As I made my way through Frankfurt Airport on the way back to Prague from the book fair a strange incident took place, something that reflects a new and interesting trend in writing from Central and Eastern Europe – certainly in terms of the books getting translated into English – but which almost got me into a lot of trouble.
I was going through security and they chose one of my bags for closer inspection. After rummaging around the few books and magazines I was bringing back the guard called over a colleague and then they had me brought over to a separate cubicle for questioning.
“So Mister Stein, are you very interested in terrorism and Osama bin Laden?”
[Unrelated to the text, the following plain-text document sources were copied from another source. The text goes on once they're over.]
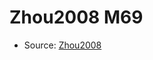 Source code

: <a name="material" />

# Zhou2008 M69
<script type="application/ld+json">
  {
    "@context": "https://schema.org/",
    "@type": "ChemicalSubstance",
    "http://purl.org/dc/terms/conformsTo":
      {
        "@type": "CreativeWork",
        "@id": "https://bioschemas.org/profiles/ChemicalSubstance/0.4-RELEASE/"
      },
    "@id": "https://egonw.github.io/nanowiki/nanowiki281.html#material",
    "name": "Zhou2008 M69",
    "sameAs": "http://127.0.0.1/mediawiki/index.php/Special:URIResolver/Zhou2008_M69"
  }
</script>


* Source: [Zhou2008](http://127.0.0.1/mediawiki/index.php/Special:URIResolver/Zhou2008)
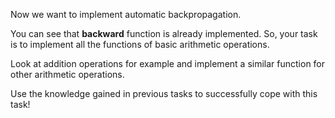 Now we want to implement automatic backpropagation.

You can see that **backward** function is already implemented. 
So, your task is to implement all the functions of basic arithmetic operations.

Look at addition operations for example and implement a similar function for other arithmetic operations.

Use the knowledge gained in previous tasks to successfully cope with this task!
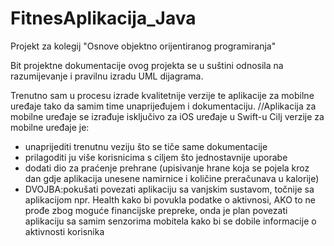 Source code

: # FitnesAplikacija_Java
Projekt za kolegij "Osnove objektno orijentiranog programiranja"

Bit projektne dokumentacije ovog projekta se u suštini odnosila na razumijevanje i pravilnu izradu UML dijagrama. 

Trenutno sam u procesu izrade kvalitetnije verzije te aplikacije za mobilne uređaje tako da samim time unaprijeđujem i dokumentaciju. //Aplikacija za mobilne uređaje se izrađuje isključivo za iOS uređaje u Swift-u
Cilj verzije za mobilne uređaje je:
  - unaprijediti trenutnu veziju što se tiče same dokumentacije
  - prilagoditi ju više korisnicima s ciljem što jednostavnije uporabe
  - dodati dio za praćenje prehrane (upisivanje hrane koja se pojela kroz dan gdje aplikacija unesene namirnice i količine preračunava u kalorije)
  - DVOJBA:pokušati povezati aplikaciju sa vanjskim sustavom, točnije sa aplikacijom npr. Health kako bi povukla podatke o aktivnosi, AKO to ne prođe zbog moguće financijske prepreke, onda je plan povezati aplikaciju sa samim senzorima mobitela kako bi se dobile informacije o aktivnosti korisnika
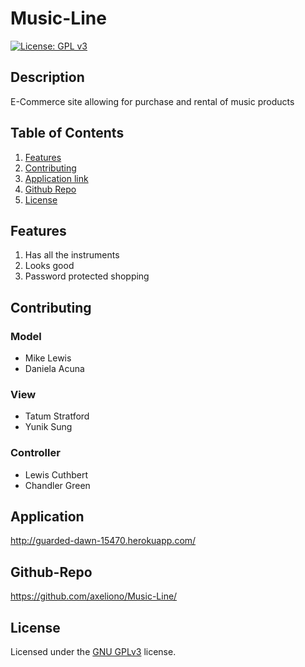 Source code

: # Music-Line

  
[![License: GPL v3](https://img.shields.io/badge/License-GPLv3-blue.svg)](https://www.gnu.org/licenses/gpl-3.0)


## Description 
E-Commerce site allowing for purchase and rental of music products
## Table of Contents

1. [Features](#features)
2. [Contributing](#contributing)
3. [Application link](#application)
4. [Github Repo](#github-repo)
5. [License](#license)

## Features
1. Has all the instruments
2. Looks good
3. Password protected shopping

## Contributing
### Model
* Mike Lewis
* Daniela Acuna
### View
* Tatum Stratford
* Yunik Sung
### Controller
* Lewis Cuthbert
* Chandler Green

## Application
http://guarded-dawn-15470.herokuapp.com/

## Github-Repo
https://github.com/axeliono/Music-Line/

## License
Licensed under the [GNU GPLv3](LICENSE.txt) license.

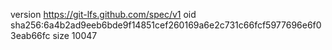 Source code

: version https://git-lfs.github.com/spec/v1
oid sha256:6a4b2ad9eeb6bde9f14851cef260169a6e2c731c66fcf5977696e6f03eab66fc
size 10047
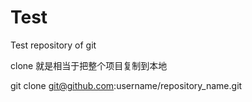 # Test
Test repository of git

clone 就是相当于把整个项目复制到本地

git clone git@github.com:username/repository_name.git
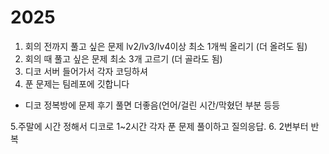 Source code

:# 2025
1. 회의 전까지 풀고 싶은 문제 lv2/lv3/lv4이상 최소 1개씩 올리기 (더 올려도 됨)
2. 회의 때 풀고 싶은 문제 최소 3개 고르기 (더 골라도 됨)
3. 디코 서버 들어가서 각자 코딩하셔
4. 푼 문제는 팀레포에 깃합니다
+ 디코 정복방에 문제 후기 풀면 더좋음(언어/걸린 시간/막혔던 부분 등등

5.주말에 시간 정해서 디코로 1~2시간 각자 푼 문제 풀이하고 질의응답.
6. 2번부터 반복
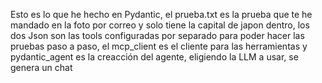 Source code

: Esto es lo que he hecho en Pydantic, el prueba.txt es la prueba que te he mandado en la foto por correo y solo tiene la capital de japon dentro, los dos Json son las tools configuradas por separado para poder hacer las pruebas paso a paso, el mcp_client es el cliente para las herramientas y pydantic_agent es la creacción del agente, eligiendo la LLM a usar, se genera un chat   
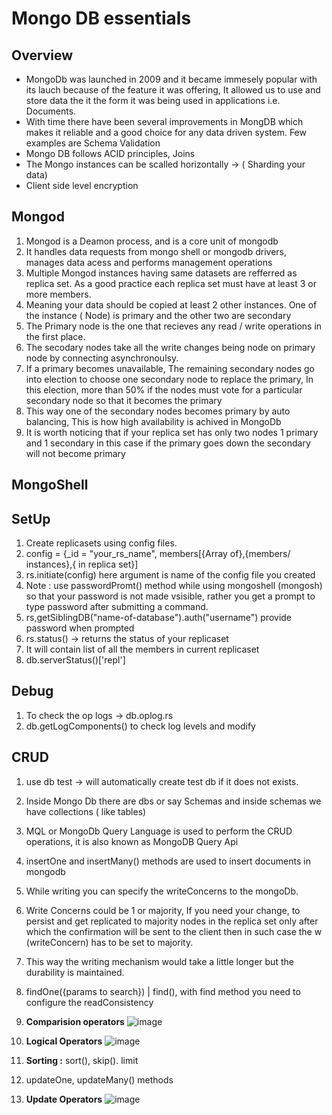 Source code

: # Mongo DB essentials

## Overview
- MongoDb was launched in 2009 and it became immesely popular with its lauch because of the feature it was offering, It allowed us to use and store data the it the form it was being used in applications i.e. Documents.
- With time there have been several improvements in MongDB which makes it reliable and a good choice for any data driven system. Few examples are Schema Validation
- Mongo DB follows ACID principles, Joins
- The Mongo instances can be scalled horizontally -> ( Sharding your data)
- Client side level encryption

## Mongod 
1. Mongod is a Deamon process, and is a core unit of mongodb
2. It handles data requests from mongo shell or mongodb drivers, manages data acess and performs management operations
3. Multiple Mongod instances having same datasets are refferred as replica set. As a good practice each replica set must have at least 3 or more members.
4. Meaning your data should be copied at least 2 other instances. One of the instance ( Node) is primary and the other two are secondary
5. The Primary node is the one that recieves any read / write operations in the first place.
6. The secodary nodes take all the write changes being node on primary node by connecting asynchronoulsy.
7. If a primary becomes unavailable, The remaining secondary nodes go into election to choose one secondary node to replace the primary, In this election, more than 50% if the nodes must vote for a particular secondary node so that it becomes the primary
8. This way one of the secondary nodes becomes primary by auto balancing, This is how high availability is achived in MongoDb
9. It is worth noticing that if your replica set has only two nodes 1 primary and 1 secondary in this case if the primary goes down the secondary will not become primary
    
## MongoShell


## SetUp
1. Create replicasets using config files.
2. config = {_id = "your_rs_name", members[{Array of},{members/ instances},{ in replica set}]
3. rs.initiate(config) here argument is name of the config file you created
4. Note : use passwordPromt() method while using mongoshell (mongosh) so that your password is not made vsisible, rather you get a prompt to type password after submitting a command.
5. rs,getSiblingDB("name-of-database").auth("username") provide password when prompted
6. rs.status() -> returns the status of your replicaset
7. It will contain list of all the members in current replicaset
8. db.serverStatus()['repl']

## Debug   
1. To check the op logs -> db.oplog.rs
2. db.getLogComponents() to check log levels and modify

## CRUD
1. use db test -> will automatically create test db if it does not exists.
2. Inside Mongo Db there are dbs or say Schemas and inside schemas we have collections ( like tables)
3. MQL or MongoDb Query Language is used to perform the CRUD operations, it is also known as MongoDB Query Api
4. insertOne and insertMany() methods are used to insert documents in mongodb
5. While writing you can specify the writeConcerns to the mongoDb.
6. Write Concerns could be 1 or majority, If you need your change, to persist and get replicated to majority nodes in the replica set only after which the confirmation will be sent to the client then in such case the w (writeConcern) has to be set to majority.
7. This way the writing mechanism would take a little longer but the durability is maintained.
8. findOne({params to search}) | find(), with find method you need to configure the readConsistency
9. **Comparision operators**
   ![image](https://github.com/Sumegh22/Learn-With-Sumegh/assets/84231944/29d01f9e-c7c2-451c-96fb-00d8e1766167)
   
11. **Logical Operators**
      ![image](https://github.com/Sumegh22/Learn-With-Sumegh/assets/84231944/eee75fba-ab93-447a-997d-531378a15833)
  

12. **Sorting :** sort(), skip(). limit
13. updateOne, updateMany() methods
14. **Update Operators**
    ![image](https://github.com/Sumegh22/Learn-With-Sumegh/assets/84231944/ca38382e-ec4b-497f-a65d-7da06940175b)


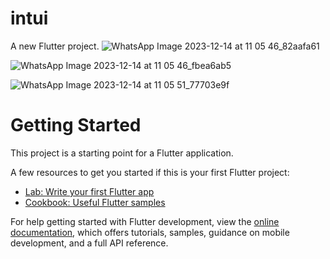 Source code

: # intui

A new Flutter project.
![WhatsApp Image 2023-12-14 at 11 05 46_82aafa61](https://github.com/Skr7867/Bike_rent_App/assets/113183597/1f5bba5f-57f5-45ae-8a16-cbc8fc32b7a5)

![WhatsApp Image 2023-12-14 at 11 05 46_fbea6ab5](https://github.com/Skr7867/Bike_rent_App/assets/113183597/f1ae4f0e-5c94-47ac-aff1-a0df7f3d2b85)

![WhatsApp Image 2023-12-14 at 11 05 51_77703e9f](https://github.com/Skr7867/Bike_rent_App/assets/113183597/84c21f2a-bc8f-46cb-a380-1ea251c281c7)




# Getting Started

This project is a starting point for a Flutter application.

A few resources to get you started if this is your first Flutter project:

- [Lab: Write your first Flutter app](https://docs.flutter.dev/get-started/codelab)
- [Cookbook: Useful Flutter samples](https://docs.flutter.dev/cookbook)

For help getting started with Flutter development, view the
[online documentation](https://docs.flutter.dev/), which offers tutorials,
samples, guidance on mobile development, and a full API reference.
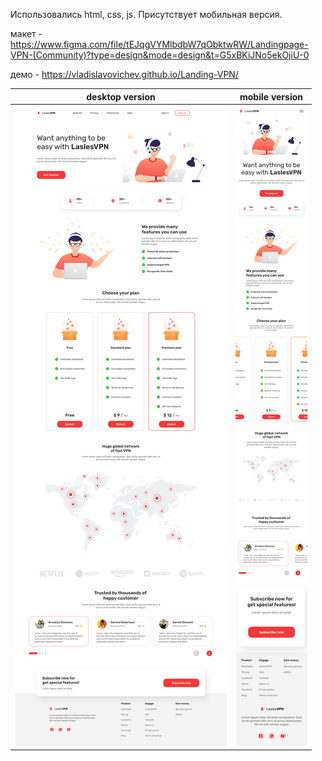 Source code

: Использовались html, css, js.
Присутствует мобильная версия.


макет - https://www.figma.com/file/tEJqgVYMlbdbW7qObktwRW/Landingpage-VPN-(Community)?type=design&mode=design&t=G5xBKiJNo5ekOjiU-0

демо - https://vladislavovichev.github.io/Landing-VPN/


desktop version            |  mobile version
:-------------------------:|:-------------------------:
![](https://github.com/Vladislavovichev/Landing-VPN/blob/main/Layout.png)  |  ![](https://github.com/Vladislavovichev/Landing-VPN/blob/main/Layout-mobile.png) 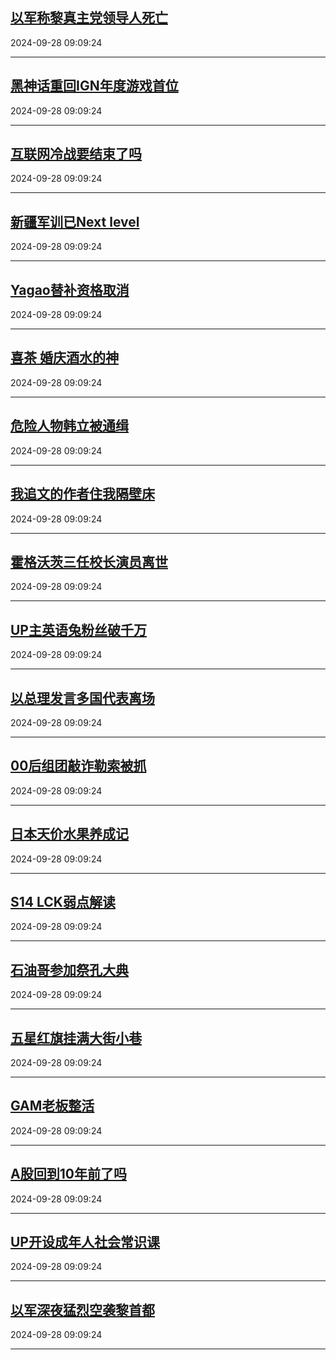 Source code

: ## [以军称黎真主党领导人死亡](https://search.bilibili.com/all?vt=36849326&keyword=%E4%BB%A5%E5%86%9B%E7%A7%B0%E9%BB%8E%E7%9C%9F%E4%B8%BB%E5%85%9A%E9%A2%86%E5%AF%BC%E4%BA%BA%E6%AD%BB%E4%BA%A1&order=click)

2024-09-28 09:09:24

---
## [黑神话重回IGN年度游戏首位](https://search.bilibili.com/all?vt=36849326&keyword=%E9%BB%91%E7%A5%9E%E8%AF%9D%E9%87%8D%E5%9B%9EIGN%E5%B9%B4%E5%BA%A6%E6%B8%B8%E6%88%8F%E9%A6%96%E4%BD%8D&order=click)

2024-09-28 09:09:24

---
## [互联网冷战要结束了吗](https://search.bilibili.com/all?vt=36849326&keyword=%E4%BA%92%E8%81%94%E7%BD%91%E5%86%B7%E6%88%98%E8%A6%81%E7%BB%93%E6%9D%9F%E4%BA%86%E5%90%97&order=click)

2024-09-28 09:09:24

---
## [新疆军训已Next level](https://search.bilibili.com/all?vt=36849326&keyword=%E6%96%B0%E7%96%86%E5%86%9B%E8%AE%AD%E5%B7%B2Next+level&order=click)

2024-09-28 09:09:24

---
## [Yagao替补资格取消](https://search.bilibili.com/all?vt=36849326&keyword=Yagao%E6%9B%BF%E8%A1%A5%E8%B5%84%E6%A0%BC%E5%8F%96%E6%B6%88&order=click)

2024-09-28 09:09:24

---
## [喜茶 婚庆酒水的神](https://search.bilibili.com/all?vt=36849326&keyword=%E5%96%9C%E8%8C%B6+%E5%A9%9A%E5%BA%86%E9%85%92%E6%B0%B4%E7%9A%84%E7%A5%9E&order=click)

2024-09-28 09:09:24

---
## [危险人物韩立被通缉](https://search.bilibili.com/all?vt=36849326&keyword=%E5%8D%B1%E9%99%A9%E4%BA%BA%E7%89%A9%E9%9F%A9%E7%AB%8B%E8%A2%AB%E9%80%9A%E7%BC%89&order=click)

2024-09-28 09:09:24

---
## [我追文的作者住我隔壁床](https://search.bilibili.com/all?vt=36849326&keyword=%E6%88%91%E8%BF%BD%E6%96%87%E7%9A%84%E4%BD%9C%E8%80%85%E4%BD%8F%E6%88%91%E9%9A%94%E5%A3%81%E5%BA%8A&order=click)

2024-09-28 09:09:24

---
## [霍格沃茨三任校长演员离世](https://search.bilibili.com/all?vt=36849326&keyword=%E9%9C%8D%E6%A0%BC%E6%B2%83%E8%8C%A8%E4%B8%89%E4%BB%BB%E6%A0%A1%E9%95%BF%E6%BC%94%E5%91%98%E7%A6%BB%E4%B8%96&order=click)

2024-09-28 09:09:24

---
## [UP主英语兔粉丝破千万](https://search.bilibili.com/all?vt=36849326&keyword=UP%E4%B8%BB%E8%8B%B1%E8%AF%AD%E5%85%94%E7%B2%89%E4%B8%9D%E7%A0%B4%E5%8D%83%E4%B8%87&order=click)

2024-09-28 09:09:24

---
## [以总理发言多国代表离场](https://search.bilibili.com/all?vt=36849326&keyword=%E4%BB%A5%E6%80%BB%E7%90%86%E5%8F%91%E8%A8%80%E5%A4%9A%E5%9B%BD%E4%BB%A3%E8%A1%A8%E7%A6%BB%E5%9C%BA&order=click)

2024-09-28 09:09:24

---
## [00后组团敲诈勒索被抓](https://search.bilibili.com/all?vt=36849326&keyword=00%E5%90%8E%E7%BB%84%E5%9B%A2%E6%95%B2%E8%AF%88%E5%8B%92%E7%B4%A2%E8%A2%AB%E6%8A%93&order=click)

2024-09-28 09:09:24

---
## [日本天价水果养成记](https://search.bilibili.com/all?vt=36849326&keyword=%E6%97%A5%E6%9C%AC%E5%A4%A9%E4%BB%B7%E6%B0%B4%E6%9E%9C%E5%85%BB%E6%88%90%E8%AE%B0&order=click)

2024-09-28 09:09:24

---
## [S14 LCK弱点解读](https://search.bilibili.com/all?vt=36849326&keyword=S14+LCK%E5%BC%B1%E7%82%B9%E8%A7%A3%E8%AF%BB&order=click)

2024-09-28 09:09:24

---
## [石油哥参加祭孔大典](https://search.bilibili.com/all?vt=36849326&keyword=%E7%9F%B3%E6%B2%B9%E5%93%A5%E5%8F%82%E5%8A%A0%E7%A5%AD%E5%AD%94%E5%A4%A7%E5%85%B8&order=click)

2024-09-28 09:09:24

---
## [五星红旗挂满大街小巷](https://search.bilibili.com/all?vt=36849326&keyword=%E4%BA%94%E6%98%9F%E7%BA%A2%E6%97%97%E6%8C%82%E6%BB%A1%E5%A4%A7%E8%A1%97%E5%B0%8F%E5%B7%B7&order=click)

2024-09-28 09:09:24

---
## [GAM老板整活](https://search.bilibili.com/all?vt=36849326&keyword=GAM%E8%80%81%E6%9D%BF%E6%95%B4%E6%B4%BB&order=click)

2024-09-28 09:09:24

---
## [A股回到10年前了吗](https://search.bilibili.com/all?vt=36849326&keyword=A%E8%82%A1%E5%9B%9E%E5%88%B010%E5%B9%B4%E5%89%8D%E4%BA%86%E5%90%97&order=click)

2024-09-28 09:09:24

---
## [UP开设成年人社会常识课](https://search.bilibili.com/all?vt=36849326&keyword=UP%E5%BC%80%E8%AE%BE%E6%88%90%E5%B9%B4%E4%BA%BA%E7%A4%BE%E4%BC%9A%E5%B8%B8%E8%AF%86%E8%AF%BE&order=click)

2024-09-28 09:09:24

---
## [以军深夜猛烈空袭黎首都](https://search.bilibili.com/all?vt=36849326&keyword=%E4%BB%A5%E5%86%9B%E6%B7%B1%E5%A4%9C%E7%8C%9B%E7%83%88%E7%A9%BA%E8%A2%AD%E9%BB%8E%E9%A6%96%E9%83%BD&order=click)

2024-09-28 09:09:24

---
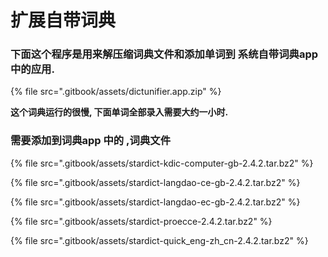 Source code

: # 扩展自带词典

### **下面这个程序是用来解压缩词典文件和添加单词到 系统自带词典app中的应用.**

{% file src=".gitbook/assets/dictunifier.app.zip" %}

**这个词典运行的很慢, 下面单词全部录入需要大约一小时.**

### **需要添加到词典app 中的 ,词典文件**

{% file src=".gitbook/assets/stardict-kdic-computer-gb-2.4.2.tar.bz2" %}

{% file src=".gitbook/assets/stardict-langdao-ce-gb-2.4.2.tar.bz2" %}

{% file src=".gitbook/assets/stardict-langdao-ec-gb-2.4.2.tar.bz2" %}

{% file src=".gitbook/assets/stardict-proecce-2.4.2.tar.bz2" %}

{% file src=".gitbook/assets/stardict-quick\_eng-zh\_cn-2.4.2.tar.bz2" %}





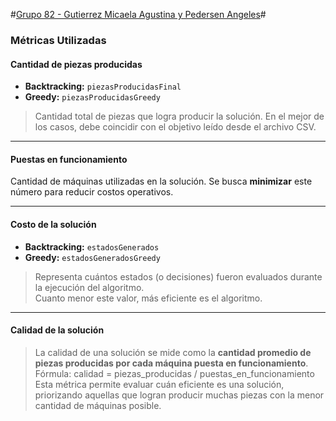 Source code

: #<u>Grupo 82 - Gutierrez Micaela Agustina y Pedersen Angeles</u>#



### Métricas Utilizadas

#### Cantidad de piezas producidas
- **Backtracking:** `piezasProducidasFinal`  
- **Greedy:** `piezasProducidasGreedy`

> Cantidad total de piezas que logra producir la solución. En el mejor de los casos, debe coincidir con el objetivo leído desde el archivo CSV.

---

#### Puestas en funcionamiento
Cantidad de máquinas utilizadas en la solución. Se busca **minimizar** este número para reducir costos operativos.

---

#### Costo de la solución
- **Backtracking:** `estadosGenerados`  
- **Greedy:** `estadosGeneradosGreedy`

> Representa cuántos estados (o decisiones) fueron evaluados durante la ejecución del algoritmo.  
> Cuanto menor este valor, más eficiente es el algoritmo.

---

#### Calidad de la solución
> La calidad de una solución se mide como la **cantidad promedio de piezas producidas por cada máquina puesta en funcionamiento**.
> Fórmula: calidad = piezas_producidas / puestas_en_funcionamiento
> Esta métrica permite evaluar cuán eficiente es una solución, priorizando aquellas que logran producir muchas piezas con la menor cantidad de máquinas posible.
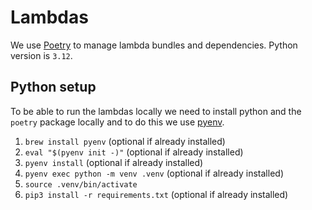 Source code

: # Lambdas

We use [Poetry](https://python-poetry.org/) to manage lambda bundles and dependencies. Python version is `3.12`.

## Python setup

To be able to run the lambdas locally we need to install python and the `poetry` package locally and to do this we use [pyenv](https://github.com/pyenv/pyenv).

1. `brew install pyenv` (optional if already installed)
1. `eval "$(pyenv init -)"` (optional if already installed)
1. `pyenv install` (optional if already installed)
1. `pyenv exec python -m venv .venv` (optional if already installed)
1. `source .venv/bin/activate`
1. `pip3 install -r requirements.txt` (optional if already installed)
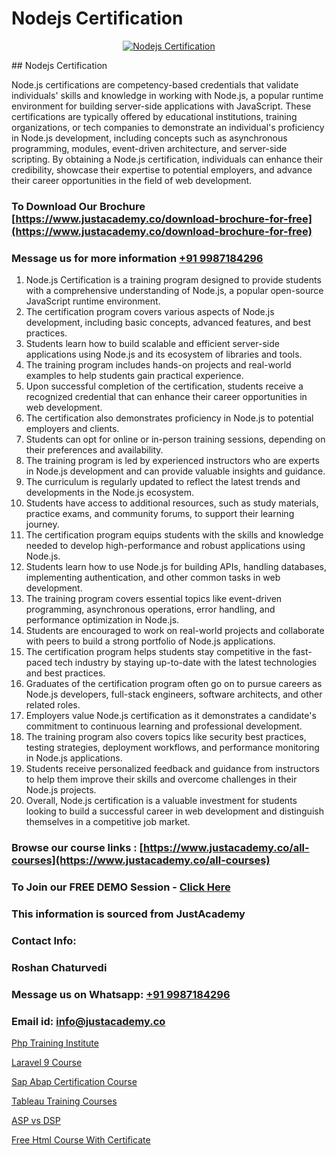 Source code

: # Nodejs Certification

<p align="center">
  <a href="https://justacademy.co/course-detail/node-js-training">
    <img src="https://justacademy.co/storage2/course_image/1676636994_course_image.webp" alt="Nodejs Certification">
  </a>
</p>
## Nodejs Certification

Node.js certifications are competency-based credentials that validate individuals' skills and knowledge in working with Node.js, a popular runtime environment for building server-side applications with JavaScript. These certifications are typically offered by educational institutions, training organizations, or tech companies to demonstrate an individual's proficiency in Node.js development, including concepts such as asynchronous programming, modules, event-driven architecture, and server-side scripting. By obtaining a Node.js certification, individuals can enhance their credibility, showcase their expertise to potential employers, and advance their career opportunities in the field of web development.
### To Download Our Brochure [https://www.justacademy.co/download-brochure-for-free](https://www.justacademy.co/download-brochure-for-free)
### Message us for more information [+91 9987184296](https://api.whatsapp.com/send?phone=919987184296)
1) Node.js Certification is a training program designed to provide students with a comprehensive understanding of Node.js, a popular open-source JavaScript runtime environment.
2) The certification program covers various aspects of Node.js development, including basic concepts, advanced features, and best practices.
3) Students learn how to build scalable and efficient server-side applications using Node.js and its ecosystem of libraries and tools.
4) The training program includes hands-on projects and real-world examples to help students gain practical experience.
5) Upon successful completion of the certification, students receive a recognized credential that can enhance their career opportunities in web development.
6) The certification also demonstrates proficiency in Node.js to potential employers and clients.
7) Students can opt for online or in-person training sessions, depending on their preferences and availability.
8) The training program is led by experienced instructors who are experts in Node.js development and can provide valuable insights and guidance.
9) The curriculum is regularly updated to reflect the latest trends and developments in the Node.js ecosystem.
10) Students have access to additional resources, such as study materials, practice exams, and community forums, to support their learning journey.
11) The certification program equips students with the skills and knowledge needed to develop high-performance and robust applications using Node.js.
12) Students learn how to use Node.js for building APIs, handling databases, implementing authentication, and other common tasks in web development.
13) The training program covers essential topics like event-driven programming, asynchronous operations, error handling, and performance optimization in Node.js.
14) Students are encouraged to work on real-world projects and collaborate with peers to build a strong portfolio of Node.js applications.
15) The certification program helps students stay competitive in the fast-paced tech industry by staying up-to-date with the latest technologies and best practices.
16) Graduates of the certification program often go on to pursue careers as Node.js developers, full-stack engineers, software architects, and other related roles.
17) Employers value Node.js certification as it demonstrates a candidate's commitment to continuous learning and professional development.
18) The training program also covers topics like security best practices, testing strategies, deployment workflows, and performance monitoring in Node.js applications.
19) Students receive personalized feedback and guidance from instructors to help them improve their skills and overcome challenges in their Node.js projects.
20) Overall, Node.js certification is a valuable investment for students looking to build a successful career in web development and distinguish themselves in a competitive job market.

### Browse our course links : [https://www.justacademy.co/all-courses](https://www.justacademy.co/all-courses) 
### To Join our FREE DEMO Session - [Click Here](https://www.justacademy.co/register-for-course-demo)


### This information is sourced from JustAcademy
### Contact Info:
### Roshan Chaturvedi
### Message us on Whatsapp: [+91 9987184296](https://api.whatsapp.com/send?phone=919987184296)
### Email id: [info@justacademy.co](mailto:info@justacademy.co)
                
[Php Training Institute](https://www.linkedin.com/pulse/php-training-institute-justacademy-coimbatore-kieee?trackingId=zaHsBaS57VqyrQyYOkf6lA%3D%3D&lipi=urn%3Ali%3Apage%3Ad_flagship3_company_admin%3ByPDF5Pb2RH67jlf7LdyQxA%3D%3D)

[Laravel 9 Course](https://www.linkedin.com/pulse/laravel-9-course-justacademy-mumbai-zrmgc?trackingId=g3zSQ3LHBFvLn15jc0CQ9g%3D%3D&lipi=urn%3Ali%3Apage%3Ad_flagship3_showcase_admin%3BrO72kZqIQGOMCosqCkrMnA%3D%3D)

[Sap Abap Certification Course](https://medium.com/@namusn/sap-abap-certification-course-a5871f8e30df)

[Tableau Training Courses](https://medium.com/@ranepooja/tableau-training-courses-8f8932d19965)

[ASP vs DSP](https://justacademyin.github.io/justacademy/asp-vs-dsp)

[Free Html Course With Certificate](https://justacademyin.github.io/justacademy/free-html-course-with-certificate)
I was about to say “Not very” or “Not more than most people.” It’s not like I haven’t heard of the guy or read newspaper and magazine articles about him. On the other hand I really haven’t bothered to read books about him, his family, al-Qaeda, etc. I have enough other books to read.
And then I remembered. It just happened that the books I was bringing back from the fair to review were all related to terrorism in the Muslim world.
I have already posted about Vladimir Bartol’s Alamut and its 11th century fanatical assassin. The other novel in my bag was A Poet and Bin-Laden. Written by Uzbek journalist and BBC correspondent Hamid Ismailov in Russian, the novel uses fictional and documentary elements to evoke a seminal moment of modern history that began on 9/11.
Before I even had a chance to answer my interrogator though, he had gone on the computer and made another damning connection.
“Ah . . Afghanistan again. I see you have written about Petra Procházková’s Freshta, which is being published on this very day? Coincidence? And there’s fundamentalist terrorism in that as well, isn’t there?”
What was I supposed to say? He was right. Like many readers he might be taken aback that Czech, Russian and Slovene novels aren’t all about the gray realities of communism, dystopias or the challenges and absurdities of post-1989 societies. Or perhaps his preconceptions were even more archaic and he expected roulette and nihilism and Jazz and labyrinthine legal processes in these writers’ work and thought that the terrorists in Afghanistan should be left to well-traveled Western journalists.
Granted, this is only one stream of fiction from this region that is opening itself up more and more to outside subjects. Stork Press, which published Freshta on October 15, released two other books in the UK on the same day: The Finno-Ugrian Vampire by Noémi Szécsi and Illegal Liaisons by Grażyna Plebanek, neither of which is about fundamentalist terrorism or Osama bin Laden, but rather hark back to the good old traditional topics of vampirism and sex, respectively.
If only I had had those books in my bags I would have passed through security without a hitch.